Using only my custom dataset.
Generate speaker embeddings to ../../dataset/speakers.pth for all my voice samples
Set text_cleaner to "english_cleaners" since the custom dataset is in English.
Set use_weighted_sampler = False.
Restore model from ~/.local/share/tts/tts_models--multilingual--multi-dataset--your_tts/model_file.pth
Use batch_size = 20 because that's maximum for my hardware.

This will train a Vits model that has only one speaker. You can synthesize voice like this:

tts --text "Hello, this is the voice I generated. Pretty cool, huh?" --model_path=best_model.pth --config_path=config.json --…

View full answer

oinuar · 2023-05-25T17:31:33Z

oinuar
May 25, 2023
Author

I ended up using recipes/vctk/yourtts/train_yourtts.py with the following modifications:

Using only my custom dataset.
Generate speaker embeddings to ../../dataset/speakers.pth for all my voice samples
Set text_cleaner to "english_cleaners" since the custom dataset is in English.
Set use_weighted_sampler = False.
Restore model from ~/.local/share/tts/tts_models--multilingual--multi-dataset--your_tts/model_file.pth
Use batch_size = 20 because that's maximum for my hardware.

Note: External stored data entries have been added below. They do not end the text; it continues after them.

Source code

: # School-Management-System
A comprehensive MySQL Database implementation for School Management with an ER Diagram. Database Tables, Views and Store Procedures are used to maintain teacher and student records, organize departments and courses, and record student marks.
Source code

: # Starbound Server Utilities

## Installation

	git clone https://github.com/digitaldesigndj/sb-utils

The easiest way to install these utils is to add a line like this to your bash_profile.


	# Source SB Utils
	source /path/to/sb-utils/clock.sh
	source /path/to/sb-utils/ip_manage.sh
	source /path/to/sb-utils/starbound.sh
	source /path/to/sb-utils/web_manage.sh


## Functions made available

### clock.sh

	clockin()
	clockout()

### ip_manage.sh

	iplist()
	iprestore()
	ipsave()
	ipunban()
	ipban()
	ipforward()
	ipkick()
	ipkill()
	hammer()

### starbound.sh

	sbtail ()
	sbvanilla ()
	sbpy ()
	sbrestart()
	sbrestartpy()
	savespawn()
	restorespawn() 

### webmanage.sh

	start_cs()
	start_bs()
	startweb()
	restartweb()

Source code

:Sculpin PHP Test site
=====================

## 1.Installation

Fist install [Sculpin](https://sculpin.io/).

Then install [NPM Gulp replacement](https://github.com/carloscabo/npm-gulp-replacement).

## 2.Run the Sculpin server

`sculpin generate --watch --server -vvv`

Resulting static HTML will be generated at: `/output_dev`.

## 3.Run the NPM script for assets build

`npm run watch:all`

This will train a Vits model that has only one speaker. You can synthesize voice like this:

tts --text "Hello, this is the voice I generated. Pretty cool, huh?" --model_path=best_model.pth --config_path=config.json --speaker_idx my-speaker --language_idx en --speakers_file_path=../../dataset/speakers.pth

I still don't know if the model is multi-speaker and how to make it single-speaker... but after 20k steps the results are already pretty amazing.

This is really cool.

4 replies

KaikeWesleyReis Apr 3, 2024

Hi @oinuar I'm facing the same challenge, could you share your python code please?

I'm trying to apply your tutorial, but without success...

I have a custom dataset (It's a robot called Harbinger, from mass effect series) of 10 minutes and I'm looking to fine tune a male voice, which can only be found on those multilingual models.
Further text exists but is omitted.